Brom needed a true friend for console, and the greatest store of knowledge outside of both Du Weldenvarden and Farthern Dur. Such could be found in Teirm, a crowded city that served the extra benefit of getting the Ra'zac off their trail.
At long last Saphira yawned, baring bone-white teeth, and innocently up on Eragon's chest. On the same damn Amulet that had aggravated the situation.
By dawn Brom conceded defeat, instead drew energy from Aren, and envied them the sleep of the blissfully ignorant.
DF remains the only game canon to the story-line, but I do admit from... taking inspiration from one or two of its sister games. And then Saphira had to go and make me bring an experimental style for her section.
Yes, Draco the dracolich is ultimately a being powered by Ice and ebil. Which, yes, is canon to Zorbak. Elysia's parents being dragonlords is also canon, but the quest line where they make an appearance will not make an appearance here. Unfortunately, when his unstable magics are amplified by a Dragon Amulet... Yikes.

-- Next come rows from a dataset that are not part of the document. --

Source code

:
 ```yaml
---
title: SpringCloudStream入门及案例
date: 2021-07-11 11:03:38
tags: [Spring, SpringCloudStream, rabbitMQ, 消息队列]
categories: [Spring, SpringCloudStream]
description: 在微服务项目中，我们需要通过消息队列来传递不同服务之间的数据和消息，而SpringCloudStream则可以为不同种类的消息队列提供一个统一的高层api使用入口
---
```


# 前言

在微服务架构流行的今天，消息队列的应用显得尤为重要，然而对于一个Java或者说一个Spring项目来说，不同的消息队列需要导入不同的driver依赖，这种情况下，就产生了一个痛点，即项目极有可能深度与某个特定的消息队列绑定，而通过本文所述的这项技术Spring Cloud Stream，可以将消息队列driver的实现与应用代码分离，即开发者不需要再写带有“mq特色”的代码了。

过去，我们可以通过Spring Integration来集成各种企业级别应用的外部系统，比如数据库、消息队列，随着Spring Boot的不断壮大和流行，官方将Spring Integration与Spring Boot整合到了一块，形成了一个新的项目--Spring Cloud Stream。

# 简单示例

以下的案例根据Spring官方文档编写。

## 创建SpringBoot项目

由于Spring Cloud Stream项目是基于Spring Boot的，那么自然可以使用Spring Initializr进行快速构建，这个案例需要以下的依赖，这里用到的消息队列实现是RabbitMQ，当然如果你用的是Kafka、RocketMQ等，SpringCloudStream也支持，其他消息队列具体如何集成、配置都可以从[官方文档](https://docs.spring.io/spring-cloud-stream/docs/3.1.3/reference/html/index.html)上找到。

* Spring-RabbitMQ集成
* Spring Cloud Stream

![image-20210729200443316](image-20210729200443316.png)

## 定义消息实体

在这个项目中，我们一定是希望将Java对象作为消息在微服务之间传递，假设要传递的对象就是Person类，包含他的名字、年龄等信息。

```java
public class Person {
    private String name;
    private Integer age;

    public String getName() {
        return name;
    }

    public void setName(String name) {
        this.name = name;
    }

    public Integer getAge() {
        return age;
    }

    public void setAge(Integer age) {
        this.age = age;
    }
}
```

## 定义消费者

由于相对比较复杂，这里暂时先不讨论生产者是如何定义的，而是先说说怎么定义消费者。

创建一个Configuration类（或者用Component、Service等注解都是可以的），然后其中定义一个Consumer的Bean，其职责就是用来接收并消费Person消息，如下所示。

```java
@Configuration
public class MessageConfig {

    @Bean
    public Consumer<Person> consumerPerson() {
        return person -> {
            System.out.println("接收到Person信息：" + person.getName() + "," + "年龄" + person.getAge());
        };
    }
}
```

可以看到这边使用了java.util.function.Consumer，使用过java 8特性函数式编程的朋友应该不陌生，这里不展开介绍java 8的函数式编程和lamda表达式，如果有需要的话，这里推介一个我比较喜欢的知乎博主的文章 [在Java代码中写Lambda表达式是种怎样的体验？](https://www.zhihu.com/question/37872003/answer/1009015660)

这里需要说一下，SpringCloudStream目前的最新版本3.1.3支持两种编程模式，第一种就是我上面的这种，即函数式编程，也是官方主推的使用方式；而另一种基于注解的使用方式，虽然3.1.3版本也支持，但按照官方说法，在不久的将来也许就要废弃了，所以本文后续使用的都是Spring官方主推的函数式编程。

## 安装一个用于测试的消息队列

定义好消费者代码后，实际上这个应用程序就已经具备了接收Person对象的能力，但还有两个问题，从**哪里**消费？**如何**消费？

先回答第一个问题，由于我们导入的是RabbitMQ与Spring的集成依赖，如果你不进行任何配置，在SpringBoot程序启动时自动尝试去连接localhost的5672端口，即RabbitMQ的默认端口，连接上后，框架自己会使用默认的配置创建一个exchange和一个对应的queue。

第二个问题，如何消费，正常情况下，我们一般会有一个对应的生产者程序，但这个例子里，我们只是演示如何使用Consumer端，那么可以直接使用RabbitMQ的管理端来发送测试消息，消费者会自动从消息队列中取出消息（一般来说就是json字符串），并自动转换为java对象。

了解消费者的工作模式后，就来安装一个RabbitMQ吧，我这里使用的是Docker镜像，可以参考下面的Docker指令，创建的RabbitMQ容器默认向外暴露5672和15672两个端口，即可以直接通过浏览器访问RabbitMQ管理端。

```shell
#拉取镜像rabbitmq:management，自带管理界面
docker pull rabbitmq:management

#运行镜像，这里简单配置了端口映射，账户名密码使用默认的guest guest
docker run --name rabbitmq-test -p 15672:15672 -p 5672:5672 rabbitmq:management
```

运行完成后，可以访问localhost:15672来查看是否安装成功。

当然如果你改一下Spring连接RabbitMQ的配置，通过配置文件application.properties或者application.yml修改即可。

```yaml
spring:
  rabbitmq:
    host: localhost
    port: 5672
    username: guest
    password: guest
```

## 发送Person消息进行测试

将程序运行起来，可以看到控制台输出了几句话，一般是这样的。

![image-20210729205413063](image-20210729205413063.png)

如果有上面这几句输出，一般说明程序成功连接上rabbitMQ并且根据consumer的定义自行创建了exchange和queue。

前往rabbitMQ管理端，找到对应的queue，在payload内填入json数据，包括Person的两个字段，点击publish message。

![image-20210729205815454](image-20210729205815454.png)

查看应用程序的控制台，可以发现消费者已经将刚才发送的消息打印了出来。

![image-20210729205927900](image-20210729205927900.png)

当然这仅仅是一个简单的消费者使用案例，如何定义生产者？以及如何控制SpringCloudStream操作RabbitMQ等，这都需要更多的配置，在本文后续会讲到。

Doom and Destiny are easily escaped. I'm sure our two intrepid Adventurer and her dracolich have really escaped the narrative and get to live happily ever after off-screen ;)
Forgive Brom for his paranoia. The guy hasn't had an easy life. And considering the nightmarish implications of magic in his world taken to its inevitable conclusions... Yeah. I'd be paranoid as fuck too about some dipshit accidentally creating something that Should Not Be too. And his and Saphira's impressions of each other haven't exactly been stellar at this point, unlike in canon where he's able to get her onto his side super easily.